Assignment ▸ Your task is to repeat the entries exactly from their first line through the line with "And they worshipped", and to stop there.

Data provided ▸
BEGIN

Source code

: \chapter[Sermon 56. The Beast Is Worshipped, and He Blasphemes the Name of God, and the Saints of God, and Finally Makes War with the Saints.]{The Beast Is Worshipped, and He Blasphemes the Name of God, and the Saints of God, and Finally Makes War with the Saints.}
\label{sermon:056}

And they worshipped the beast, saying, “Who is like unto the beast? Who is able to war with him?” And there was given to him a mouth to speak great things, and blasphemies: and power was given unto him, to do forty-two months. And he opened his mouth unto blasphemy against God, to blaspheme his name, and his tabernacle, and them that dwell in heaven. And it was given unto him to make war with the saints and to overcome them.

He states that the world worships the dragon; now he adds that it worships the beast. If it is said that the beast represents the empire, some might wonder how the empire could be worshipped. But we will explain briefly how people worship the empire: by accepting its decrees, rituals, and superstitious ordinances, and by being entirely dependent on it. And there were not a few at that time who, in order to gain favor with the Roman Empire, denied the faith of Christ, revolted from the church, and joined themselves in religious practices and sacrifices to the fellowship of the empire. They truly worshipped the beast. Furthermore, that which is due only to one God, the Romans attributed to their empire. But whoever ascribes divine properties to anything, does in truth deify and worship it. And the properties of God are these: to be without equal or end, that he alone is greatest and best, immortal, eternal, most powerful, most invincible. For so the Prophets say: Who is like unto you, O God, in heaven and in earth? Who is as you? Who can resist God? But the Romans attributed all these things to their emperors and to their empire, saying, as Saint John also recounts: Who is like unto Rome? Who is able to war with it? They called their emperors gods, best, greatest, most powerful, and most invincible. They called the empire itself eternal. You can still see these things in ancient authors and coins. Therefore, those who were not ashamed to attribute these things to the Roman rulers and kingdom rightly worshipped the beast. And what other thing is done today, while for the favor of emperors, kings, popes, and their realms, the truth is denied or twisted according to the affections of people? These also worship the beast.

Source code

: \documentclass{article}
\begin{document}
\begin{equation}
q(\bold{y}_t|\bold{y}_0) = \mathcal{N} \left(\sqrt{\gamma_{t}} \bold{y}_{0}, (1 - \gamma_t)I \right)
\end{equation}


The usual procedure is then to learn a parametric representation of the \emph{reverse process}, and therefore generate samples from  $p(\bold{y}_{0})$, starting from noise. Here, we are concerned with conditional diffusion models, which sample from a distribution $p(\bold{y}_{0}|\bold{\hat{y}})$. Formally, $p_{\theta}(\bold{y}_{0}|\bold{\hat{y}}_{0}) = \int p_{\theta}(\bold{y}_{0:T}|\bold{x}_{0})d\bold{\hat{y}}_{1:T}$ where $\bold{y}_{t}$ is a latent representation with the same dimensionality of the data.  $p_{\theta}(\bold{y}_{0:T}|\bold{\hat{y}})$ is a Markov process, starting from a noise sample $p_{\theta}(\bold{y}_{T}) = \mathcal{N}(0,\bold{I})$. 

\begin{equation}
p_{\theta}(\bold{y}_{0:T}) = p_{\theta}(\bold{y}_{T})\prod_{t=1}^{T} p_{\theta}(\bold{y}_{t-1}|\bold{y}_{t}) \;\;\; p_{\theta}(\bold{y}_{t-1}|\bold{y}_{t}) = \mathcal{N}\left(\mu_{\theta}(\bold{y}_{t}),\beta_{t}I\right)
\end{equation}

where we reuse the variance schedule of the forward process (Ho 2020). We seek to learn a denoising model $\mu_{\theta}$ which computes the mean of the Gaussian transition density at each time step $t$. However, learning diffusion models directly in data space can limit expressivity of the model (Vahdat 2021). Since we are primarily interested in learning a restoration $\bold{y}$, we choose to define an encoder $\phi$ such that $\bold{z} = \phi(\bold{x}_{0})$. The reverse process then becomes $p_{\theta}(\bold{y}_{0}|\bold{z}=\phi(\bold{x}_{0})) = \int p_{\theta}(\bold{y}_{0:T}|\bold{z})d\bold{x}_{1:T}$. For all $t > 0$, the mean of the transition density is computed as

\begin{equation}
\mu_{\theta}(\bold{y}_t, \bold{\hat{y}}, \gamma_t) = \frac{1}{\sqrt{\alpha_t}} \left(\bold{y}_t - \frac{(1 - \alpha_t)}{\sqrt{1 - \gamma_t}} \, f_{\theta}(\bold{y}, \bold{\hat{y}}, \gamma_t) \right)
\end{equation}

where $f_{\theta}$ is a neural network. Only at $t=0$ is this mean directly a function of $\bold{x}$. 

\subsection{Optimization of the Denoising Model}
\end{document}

END

Task solution ▸
Source code

: \chapter[Sermon 56. The Beast Is Worshipped, and He Blasphemes the Name of God, and the Saints of God, and Finally Makes War with the Saints.]{The Beast Is Worshipped, and He Blasphemes the Name of God, and the Saints of God, and Finally Makes War with the Saints.}
\label{sermon:056}

And they worshipped the beast, saying, “Who is like unto the beast? Who is able to war with him?” And there was given to him a mouth to speak great things, and blasphemies: and power was given unto him, to do forty-two months. And he opened his mouth unto blasphemy against God, to blaspheme his name, and his tabernacle, and them that dwell in heaven. And it was given unto him to make war with the saints and to overcome them.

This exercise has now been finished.